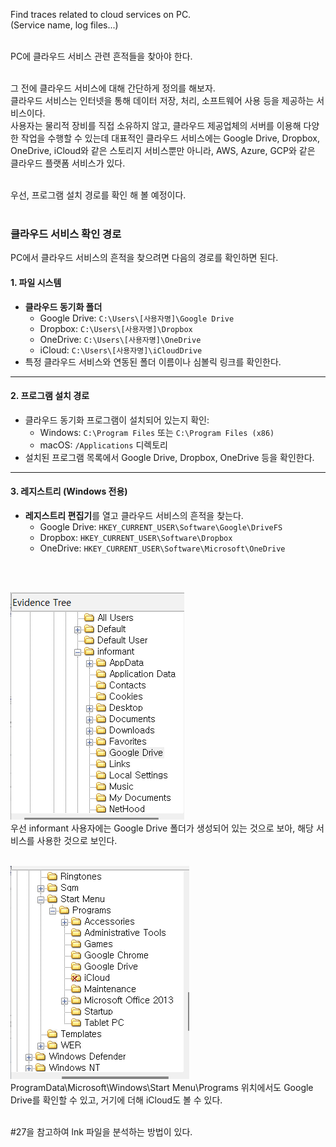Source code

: Find traces related to cloud services on PC.<br>
(Service name, log files...)<br><br>

PC에 클라우드 서비스 관련 흔적들을 찾아야 한다.<br><br>

그 전에 클라우드 서비스에 대해 간단하게 정의를 해보자.<br>
클라우드 서비스는 인터넷을 통해 데이터 저장, 처리, 소프트웨어 사용 등을 제공하는 서비스이다.<br>
사용자는 물리적 장비를 직접 소유하지 않고, 클라우드 제공업체의 서버를 이용해 다양한 작업을 수행할 수 있는데 대표적인 클라우드 서비스에는 Google Drive, Dropbox, OneDrive, iCloud와 같은 스토리지 서비스뿐만 아니라, AWS, Azure, GCP와 같은 클라우드 플랫폼 서비스가 있다.<br><br>

우선, 프로그램 설치 경로를 확인 해 볼 예정이다.<br><br>

### 클라우드 서비스 확인 경로

PC에서 클라우드 서비스의 흔적을 찾으려면 다음의 경로를 확인하면 된다.

#### 1. 파일 시스템

- **클라우드 동기화 폴더**
  - Google Drive: `C:\Users\[사용자명]\Google Drive`
  - Dropbox: `C:\Users\[사용자명]\Dropbox`
  - OneDrive: `C:\Users\[사용자명]\OneDrive`
  - iCloud: `C:\Users\[사용자명]\iCloudDrive`
- 특정 클라우드 서비스와 연동된 폴더 이름이나 심볼릭 링크를 확인한다.

---

#### 2. 프로그램 설치 경로

- 클라우드 동기화 프로그램이 설치되어 있는지 확인:
  - Windows: `C:\Program Files` 또는 `C:\Program Files (x86)`
  - macOS: `/Applications` 디렉토리
- 설치된 프로그램 목록에서 Google Drive, Dropbox, OneDrive 등을 확인한다.

---

#### 3. 레지스트리 (Windows 전용)

- **레지스트리 편집기**를 열고 클라우드 서비스의 흔적을 찾는다.
  - Google Drive: `HKEY_CURRENT_USER\Software\Google\DriveFS`
  - Dropbox: `HKEY_CURRENT_USER\Software\Dropbox`
  - OneDrive: `HKEY_CURRENT_USER\Software\Microsoft\OneDrive`

<br><br>

![alt text](1.png)<br>
우선 informant 사용자에는 Google Drive 폴더가 생성되어 있는 것으로 보아, 해당 서비스를 사용한 것으로 보인다.<br><br>

![alt text](2.png)<br>
ProgramData\Microsoft\Windows\Start Menu\Programs 위치에서도 Google Drive를 확인할 수 있고, 거기에 더해 iCloud도 볼 수 있다.<br><br>

#27을 참고하여 lnk 파일을 분석하는 방법이 있다.<br><br>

■ ■ ■ ■

▶ [Work item]: Copy each line from the data above that includes "레지스트리".

▶ [Solution for this problem]:
#### 3. 레지스트리 (Windows 전용)
- **레지스트리 편집기**를 열고 클라우드 서비스의 흔적을 찾는다.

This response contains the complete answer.